Planning for new EU data protection regulations
Taking a gamble on Brexit is probably not advisable even if your organisation is focused solely on business in the UK and outside the EU. In fact it is sensible that UK businesses start to plan for this new regulation now. When it comes into force in 2018 there will be a two year adoption period, after which it becomes enforceable across all EU countries by data protection authorities and the courts. Two to three years is not a long time to address key changes and put best practice in place, which is why we are already advising our clients on data protection with GDPR in mind.
What do you need to consider and start planning for?
The following points increase the obligation on organisations to protect their data, and systems will need to be put in place to comply:
· Accountability: GDPR will mean that organisations must be able to demonstrate compliance with data protection requirements through adopting and implementing policies and procedures such as Privacy Impact Assessments, designing privacy using encryption to protect personal data, and keeping records of personal data use within an organisation
· The ‘right to be forgotten’: Organisations will need to be able to erase all an individual’s personal data on request, with some exceptions
· Customer profiling: Restrictions on profiling of individuals – the right for an individual not to be subject to a decision based on automated profiling – for example profiling based on employment, location, financial information etc.

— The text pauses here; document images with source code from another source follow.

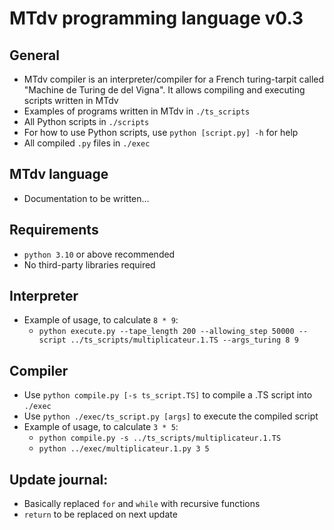 # MTdv programming language v0.3

## General
* MTdv compiler is an interpreter/compiler for a French turing-tarpit called "Machine de Turing de del Vigna". It allows compiling and executing scripts written in MTdv
* Examples of programs written in MTdv in `./ts_scripts`
* All Python scripts in `./scripts`
* For how to use Python scripts, use `python [script.py] -h` for help
* All compiled `.py` files in `./exec`

## MTdv language
* Documentation to be written...

## Requirements
* `python 3.10` or above recommended
* No third-party libraries required

## Interpreter
* Example of usage, to calculate `8 * 9`:
  * `python execute.py --tape_length 200 --allowing_step 50000 --script ../ts_scripts/multiplicateur.1.TS --args_turing 8 9`

## Compiler
* Use `python compile.py [-s ts_script.TS]` to compile a .TS script into `./exec`
* Use `python ./exec/ts_script.py [args]` to execute the compiled script
* Example of usage, to calculate `3 * 5`:
  * `python compile.py -s ../ts_scripts/multiplicateur.1.TS`
  * `python ../exec/multiplicateur.1.py 3 5`

## Update journal:
* Basically replaced `for` and `while` with recursive functions
* `return` to be replaced on next update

The exception is if the organisation can prove a statutory basis for profiling, such as crime prevention
· Consent: Organisations using personal data analytics must also ensure that an individual’s data is freely given, requested in clear and plain language, and allow individuals to see a copy of the data you hold about them
· Data breaches: Mandatory reporting of any serious data breaches to the Information Commissioner’s Office (UK) within 72 hours
· Pseudonymous data: Currently UK data protection laws only relate to data that directly identifies the individual, or identifies them when combined with other data held by the data controller. The new regulations will mean that all data, whether it identifies an individual directly or indirectly will become ‘personal data’. This includes IP addresses and references numbers
By Bruce Penson, managing director, Pro Drive IT
Find out how to ensure that your company is fully prepared for the implementation of GDPR by attending the GDPR Summit London, designed to help businesses prepare to meet the requirements of the GDPR ahead of May 2018 and beyond.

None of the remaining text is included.